There’s a logjam in the Nationals outfield and it could get more complicated next year with minor league center fielder Michael A. Taylor playing like he’s ready for a big league shot.
“That is kind of down the road right now,” said Taylor, 23, who has played this year for Double-A Harrisburg. “I am focused on finishing strong and working on the things I have been working on and see what happens next year.”
Six Nationals players have played more than 10 games in the outfield this year, including longtime third baseman Ryan Zimmerman.
Prior to his return from the disabled list on June 30, Bryce Harper said he hit better when he played center field — which appeared to catch regular center fielder Denard Span off guard.
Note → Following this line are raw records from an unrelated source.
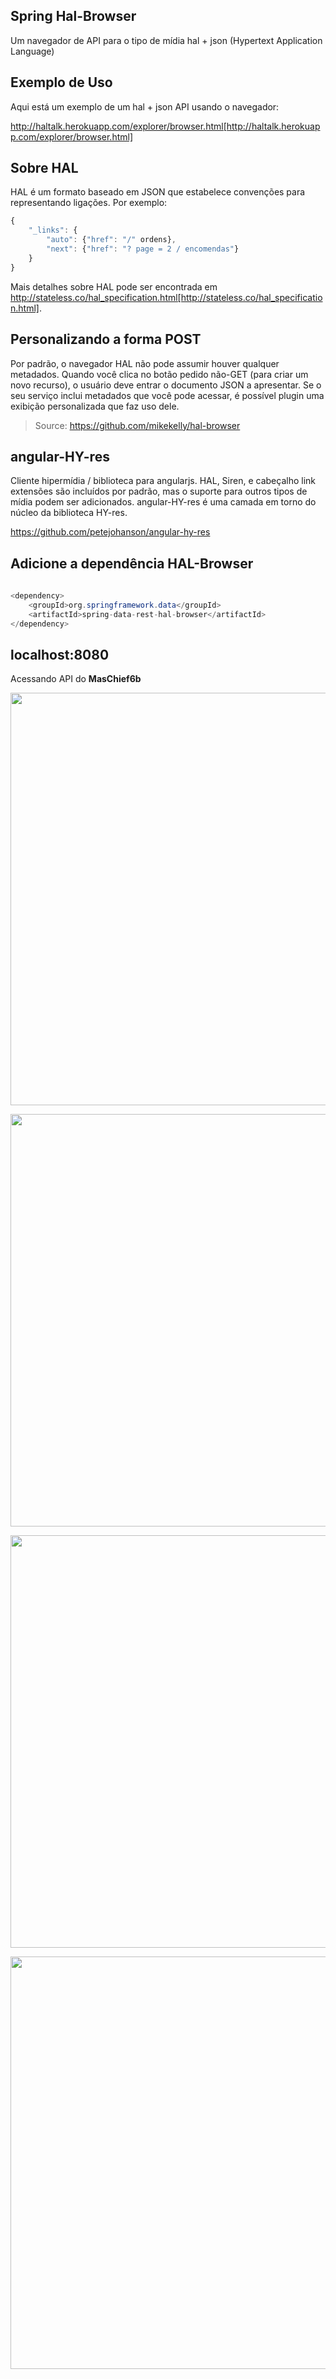 ## Spring Hal-Browser

Um navegador de API para o tipo de mídia hal + json (Hypertext Application Language)

## Exemplo de Uso

Aqui está um exemplo de um hal + json API usando o navegador:

http://haltalk.herokuapp.com/explorer/browser.html[http://haltalk.herokuapp.com/explorer/browser.html]

## Sobre HAL

HAL é um formato baseado em JSON que estabelece convenções para representando ligações. Por exemplo:

```js
{
    "_links": {
        "auto": {"href": "/" ordens},
        "next": {"href": "? page = 2 / encomendas"}
    }
}
```

Mais detalhes sobre HAL pode ser encontrada em
http://stateless.co/hal_specification.html[http://stateless.co/hal_specification.html].

## Personalizando a forma POST

Por padrão, o navegador HAL não pode assumir houver qualquer metadados. Quando você clica no botão pedido não-GET (para criar um novo recurso), o usuário deve entrar o documento JSON a apresentar. Se o seu serviço inclui metadados que você pode acessar, é possível plugin uma exibição personalizada que faz uso dele.

> Source: https://github.com/mikekelly/hal-browser

## angular-HY-res 

Cliente hipermídia / biblioteca para angularjs. HAL, Siren, e cabeçalho link extensões são incluídos por padrão, mas o suporte para outros tipos de mídia podem ser adicionados. angular-HY-res é uma camada em torno do núcleo da biblioteca HY-res.

https://github.com/petejohanson/angular-hy-res

## Adicione a dependência HAL-Browser

```java
       
<dependency> 
	<groupId>org.springframework.data</groupId> 
	<artifactId>spring-data-rest-hal-browser</artifactId> 
</dependency> 

```
## localhost:8080
Acessando API do **MasChief6b**

<p align="center">
<img src="https://github.com/lyndontavares/spring-angularjs-datapar/blob/master/app-MasterChico/MasterChicoSB6b/src/main/resources/static/image/raw.png" width="660">
</p>

<p align="center">
<img src="https://github.com/lyndontavares/spring-angularjs-datapar/blob/master/app-MasterChico/MasterChicoSB6b/src/main/resources/static/image/raw2.png" width="660">
</p>

<p align="center">
<img src="https://github.com/lyndontavares/spring-angularjs-datapar/blob/master/app-MasterChico/MasterChicoSB6b/src/main/resources/static/image/raw3.png" width="660">
</p>

<p align="center">
<img src="https://github.com/lyndontavares/spring-angularjs-datapar/blob/master/app-MasterChico/MasterChicoSB6b/src/main/resources/static/image/raw4.png" width="660">
</p>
Harper has stayed in left with Span in center and Zimmerman back at third. But Taylor could be part of the outfield options for the Nationals in the future.
Scouts consider Taylor one of the top defensive outfielders in the minor leagues, and an American League scout compared him to the late Paul Blair, a Gold Glove center fielder for the Baltimore Orioles in the 1960s and ’70s.
Taylor appeared in the Futures Game, for top minor league prospects, on July 13 in Minnesota and was the starting center fielder and leadoff hitter for the Western Division in the Eastern League All-Star game three days later in Altoona, Pa.
“We had so many guys [at the Futures Game] that are very talented and will be in the big leagues soon,” Taylor said while in Altoona, where he had an RBI single and threw out a runner at third. “Hopefully [one day] I will be in a big league clubhouse and we can talk about when we were 22 and 23 and playing in the Futures Games.”
Drafted as a shortstop out of a Florida high school by the Nationals in 2009, Taylor has shown off his versatility — though some scouts worry about his high strikeout totals. Entering Monday, he was hitting .318 with 20 homers, 16 doubles and 57 RBIs and had an OPS of .938 in 91 games at Harrisburg. He had 27 steals in 35 tries but had struck out 124 times in 358 at-bats with 43 walks.
“He is a very quiet and reserved person,” said Harrisburg hitting coach Mark Harris. “But he is an intense competitor and wants to get better.”